Alternative Education Program discontinued
An education program designed for disruptive and frequently tardy students has been dissolved in the Connellsville Area School District. The school board voted this week to discontinue it.
The Alternative Education Program was implemented on Dec. 4, 1997, for students who were considered disruptive or who often missed school, according to William Wilson, director of federal programs for the school district.
It was also for students who had difficulties adjusting to the regular education program, according to Jim Duncan, assistant superintendent.
'They could be academically challenged, having difficulties in the building with the teachers...absent more than they should be or if they just couldn't keep up with the work,' Duncan explained.
Wilson said that 30 students were enrolled in the federally funded program, and added that their participation in the program is what kept it going; their lack of attendance is what led to its downfall.
Two teachers, each with a student aide, led two separate classes, each consisting of 15 students, according to Wilson. The classes were housed in the Industrial Arts Building located near the Junior High West building.
Wilson explained that roughly $70,000 to $80,000 in federal funds were allocated each year for the program. However, the money was only issued on a quarterly basis.

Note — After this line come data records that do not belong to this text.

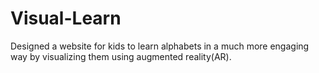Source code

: # Visual-Learn
Designed a website for kids to learn alphabets in a much more engaging way by visualizing them using augmented reality(AR).
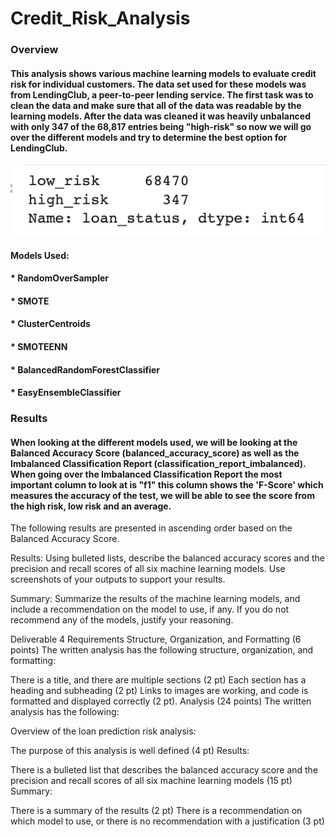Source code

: # Credit_Risk_Analysis

### Overview
#### This analysis shows various machine learning models to evaluate credit risk for individual customers. The data set used for these models was from LendingClub, a peer-to-peer lending service. The first task was to clean the data and make sure that all of the data was readable by the learning models. After the data was cleaned it was heavily unbalanced with only 347 of the 68,817 entries being "high-risk" so now we will go over the different models and try to determine the best option for LendingClub. 
![Image_1](https://github.com/walzfran/Credit_Risk_Analysis/blob/main/images/y_counts.png)

#### Models Used:
#### * RandomOverSampler
#### * SMOTE
#### * ClusterCentroids
#### * SMOTEENN
#### * BalancedRandomForestClassifier
#### * EasyEnsembleClassifier

### Results 
#### When looking at the different models used, we will be looking at the Balanced Accuracy Score (balanced_accuracy_score) as well as the Imbalanced Classification Report (classification_report_imbalanced). When going over the Imbalanced Classification Report the most important column to look at is "f1" this column shows the 'F-Score' which measures the accuracy of the test, we will be able to see the score from the high risk, low risk and an average. 

The following results are presented in ascending order based on the Balanced Accuracy Score. 







Results: Using bulleted lists, describe the balanced accuracy scores and the precision and recall scores of all six machine learning models. Use screenshots of your outputs to support your results.

Summary: Summarize the results of the machine learning models, and include a recommendation on the model to use, if any. If you do not recommend any of the models, justify your reasoning.

Deliverable 4 Requirements
Structure, Organization, and Formatting (6 points)
The written analysis has the following structure, organization, and formatting:

There is a title, and there are multiple sections (2 pt)
Each section has a heading and subheading (2 pt)
Links to images are working, and code is formatted and displayed correctly (2 pt).
Analysis (24 points)
The written analysis has the following:

Overview of the loan prediction risk analysis:

The purpose of this analysis is well defined (4 pt)
Results:

There is a bulleted list that describes the balanced accuracy score and the precision and recall scores of all six machine learning models (15 pt)
Summary:

There is a summary of the results (2 pt)
There is a recommendation on which model to use, or there is no recommendation with a justification (3 pt)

Also, he said the money was only released for the students who were present at least once a week for a nine-week period. 'If they didn't attend, we would loose their per dollar amount.'
The per dollar amount for each student in the program averaged about $2,500, according to Wilson. 'If they came at least once a week, we got the funding. If they didn't attend, we got nothing.'
Wilson explained that the attendance became so poor that major portions of the grant money that was allocated couldn't be received, therefore, the program wasn't economical.

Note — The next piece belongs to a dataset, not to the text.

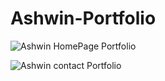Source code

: # Ashwin-Portfolio

![Ashwin HomePage Portfolio](https://github.com/Ashwin-ER/Ashwin-Portfolio/assets/143249415/d4bf10cd-d5d2-44e3-a21a-bdac2b1333e1)

![Ashwin contact Portfolio](https://github.com/Ashwin-ER/Ashwin-Portfolio/assets/143249415/a37a0bd1-afb5-4876-9c02-ff1477a05448)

While some of the monies came from the grants, Wilson added that the district had to pay a portion of the teachers' and aides' salaries.
'But we still have placements in the Intermediate Program,' he added.
The Intermediate Program is a program that provides special education, psychological services, testing services and training for students in each of the six school districts in Fayette County. Wilson said that about one-third of the 30 students who were enrolled in the Alternative Education Program may be placed in the Uniontown-based program. 'That's what we'll be looking at. We'll see if some of our students can go there.'
Wilson explained that only several slots are available for each school district in Fayette County. And while the remaining students will be forced to enter back into the mainstream system, they won't be forgotten, Wilson said, noting student assistance programs are available.
He added that the students will be monitored very closely to ensure that success is the outcome.
Attempts to contact Superintendent Gerald Browell were unsuccessful by press time today.